Exercise description » Retype the full set of records. Keep every character identical.

Data shown »
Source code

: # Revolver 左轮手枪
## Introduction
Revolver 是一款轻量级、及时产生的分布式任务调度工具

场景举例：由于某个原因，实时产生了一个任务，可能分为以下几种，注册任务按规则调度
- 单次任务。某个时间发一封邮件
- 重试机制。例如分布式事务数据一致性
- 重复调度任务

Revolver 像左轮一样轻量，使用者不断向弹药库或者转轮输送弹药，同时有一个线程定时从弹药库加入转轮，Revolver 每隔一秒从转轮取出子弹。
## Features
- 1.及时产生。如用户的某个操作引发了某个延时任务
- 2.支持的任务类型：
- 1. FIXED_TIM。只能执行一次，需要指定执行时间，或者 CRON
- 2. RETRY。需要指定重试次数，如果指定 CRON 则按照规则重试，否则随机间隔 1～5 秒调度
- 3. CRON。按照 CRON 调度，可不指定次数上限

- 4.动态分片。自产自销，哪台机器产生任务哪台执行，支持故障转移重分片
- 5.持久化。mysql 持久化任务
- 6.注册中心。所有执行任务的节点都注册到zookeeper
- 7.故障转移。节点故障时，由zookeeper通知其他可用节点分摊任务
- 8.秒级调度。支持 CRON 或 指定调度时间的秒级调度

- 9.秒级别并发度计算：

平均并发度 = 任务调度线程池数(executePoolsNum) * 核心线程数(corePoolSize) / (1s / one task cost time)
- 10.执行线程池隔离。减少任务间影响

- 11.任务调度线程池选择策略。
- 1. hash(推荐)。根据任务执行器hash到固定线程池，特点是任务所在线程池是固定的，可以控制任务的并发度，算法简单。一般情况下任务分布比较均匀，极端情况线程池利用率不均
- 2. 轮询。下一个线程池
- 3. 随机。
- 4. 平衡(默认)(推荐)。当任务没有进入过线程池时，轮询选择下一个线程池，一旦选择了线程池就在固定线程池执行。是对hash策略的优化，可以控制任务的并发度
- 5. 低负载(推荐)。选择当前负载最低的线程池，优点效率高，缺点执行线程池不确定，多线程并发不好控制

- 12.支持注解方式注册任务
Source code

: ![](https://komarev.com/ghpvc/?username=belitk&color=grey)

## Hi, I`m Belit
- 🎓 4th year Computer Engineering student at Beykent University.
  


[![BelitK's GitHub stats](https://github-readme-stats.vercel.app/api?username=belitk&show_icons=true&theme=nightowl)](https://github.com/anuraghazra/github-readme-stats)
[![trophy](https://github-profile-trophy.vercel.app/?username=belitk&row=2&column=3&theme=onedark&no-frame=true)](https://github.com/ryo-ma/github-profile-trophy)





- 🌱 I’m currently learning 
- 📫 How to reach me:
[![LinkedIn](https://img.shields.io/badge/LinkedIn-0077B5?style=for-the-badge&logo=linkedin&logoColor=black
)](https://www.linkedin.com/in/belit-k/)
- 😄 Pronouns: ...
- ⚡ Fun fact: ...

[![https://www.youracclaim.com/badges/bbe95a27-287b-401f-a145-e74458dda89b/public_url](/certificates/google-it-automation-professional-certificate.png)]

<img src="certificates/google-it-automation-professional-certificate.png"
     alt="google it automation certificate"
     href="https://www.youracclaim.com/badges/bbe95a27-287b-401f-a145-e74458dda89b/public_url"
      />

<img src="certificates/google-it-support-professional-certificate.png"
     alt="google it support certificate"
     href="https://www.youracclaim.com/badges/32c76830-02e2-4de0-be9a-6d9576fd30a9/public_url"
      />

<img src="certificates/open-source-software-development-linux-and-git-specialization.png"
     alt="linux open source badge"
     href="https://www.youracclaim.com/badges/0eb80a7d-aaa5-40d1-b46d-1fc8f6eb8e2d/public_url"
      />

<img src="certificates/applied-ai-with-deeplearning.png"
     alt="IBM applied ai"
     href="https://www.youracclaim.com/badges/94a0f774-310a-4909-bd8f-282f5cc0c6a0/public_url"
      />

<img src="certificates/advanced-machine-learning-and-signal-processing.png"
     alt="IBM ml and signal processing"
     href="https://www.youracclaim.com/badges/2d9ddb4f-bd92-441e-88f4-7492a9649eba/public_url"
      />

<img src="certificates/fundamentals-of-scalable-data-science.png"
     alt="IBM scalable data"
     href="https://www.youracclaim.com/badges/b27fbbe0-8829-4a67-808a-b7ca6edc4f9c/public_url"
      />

Solution for this problem »
Source code

: # Revolver 左轮手枪
## Introduction
Revolver 是一款轻量级、及时产生的分布式任务调度工具

场景举例：由于某个原因，实时产生了一个任务，可能分为以下几种，注册任务按规则调度
- 单次任务。某个时间发一封邮件
- 重试机制。例如分布式事务数据一致性
- 重复调度任务

Revolver 像左轮一样轻量，使用者不断向弹药库或者转轮输送弹药，同时有一个线程定时从弹药库加入转轮，Revolver 每隔一秒从转轮取出子弹。
## Features
- 1.及时产生。如用户的某个操作引发了某个延时任务
- 2.支持的任务类型：
- 1. FIXED_TIM。只能执行一次，需要指定执行时间，或者 CRON
- 2. RETRY。需要指定重试次数，如果指定 CRON 则按照规则重试，否则随机间隔 1～5 秒调度
- 3. CRON。按照 CRON 调度，可不指定次数上限

- 4.动态分片。自产自销，哪台机器产生任务哪台执行，支持故障转移重分片
- 5.持久化。mysql 持久化任务
- 6.注册中心。所有执行任务的节点都注册到zookeeper
- 7.故障转移。节点故障时，由zookeeper通知其他可用节点分摊任务
- 8.秒级调度。支持 CRON 或 指定调度时间的秒级调度

- 9.秒级别并发度计算：

平均并发度 = 任务调度线程池数(executePoolsNum) * 核心线程数(corePoolSize) / (1s / one task cost time)
- 10.执行线程池隔离。减少任务间影响

- 11.任务调度线程池选择策略。
- 1. hash(推荐)。根据任务执行器hash到固定线程池，特点是任务所在线程池是固定的，可以控制任务的并发度，算法简单。一般情况下任务分布比较均匀，极端情况线程池利用率不均
- 2. 轮询。下一个线程池
- 3. 随机。
- 4. 平衡(默认)(推荐)。当任务没有进入过线程池时，轮询选择下一个线程池，一旦选择了线程池就在固定线程池执行。是对hash策略的优化，可以控制任务的并发度
- 5. 低负载(推荐)。选择当前负载最低的线程池，优点效率高，缺点执行线程池不确定，多线程并发不好控制

- 12.支持注解方式注册任务
Source code

: ![](https://komarev.com/ghpvc/?username=belitk&color=grey)

## Hi, I`m Belit
- 🎓 4th year Computer Engineering student at Beykent University.
  


[![BelitK's GitHub stats](https://github-readme-stats.vercel.app/api?username=belitk&show_icons=true&theme=nightowl)](https://github.com/anuraghazra/github-readme-stats)
[![trophy](https://github-profile-trophy.vercel.app/?username=belitk&row=2&column=3&theme=onedark&no-frame=true)](https://github.com/ryo-ma/github-profile-trophy)





- 🌱 I’m currently learning 
- 📫 How to reach me:
[![LinkedIn](https://img.shields.io/badge/LinkedIn-0077B5?style=for-the-badge&logo=linkedin&logoColor=black
)](https://www.linkedin.com/in/belit-k/)
- 😄 Pronouns: ...
- ⚡ Fun fact: ...

[![https://www.youracclaim.com/badges/bbe95a27-287b-401f-a145-e74458dda89b/public_url](/certificates/google-it-automation-professional-certificate.png)]

<img src="certificates/google-it-automation-professional-certificate.png"
     alt="google it automation certificate"
     href="https://www.youracclaim.com/badges/bbe95a27-287b-401f-a145-e74458dda89b/public_url"
      />

<img src="certificates/google-it-support-professional-certificate.png"
     alt="google it support certificate"
     href="https://www.youracclaim.com/badges/32c76830-02e2-4de0-be9a-6d9576fd30a9/public_url"
      />

<img src="certificates/open-source-software-development-linux-and-git-specialization.png"
     alt="linux open source badge"
     href="https://www.youracclaim.com/badges/0eb80a7d-aaa5-40d1-b46d-1fc8f6eb8e2d/public_url"
      />

<img src="certificates/applied-ai-with-deeplearning.png"
     alt="IBM applied ai"
     href="https://www.youracclaim.com/badges/94a0f774-310a-4909-bd8f-282f5cc0c6a0/public_url"
      />

<img src="certificates/advanced-machine-learning-and-signal-processing.png"
     alt="IBM ml and signal processing"
     href="https://www.youracclaim.com/badges/2d9ddb4f-bd92-441e-88f4-7492a9649eba/public_url"
      />

<img src="certificates/fundamentals-of-scalable-data-science.png"
     alt="IBM scalable data"
     href="https://www.youracclaim.com/badges/b27fbbe0-8829-4a67-808a-b7ca6edc4f9c/public_url"
      />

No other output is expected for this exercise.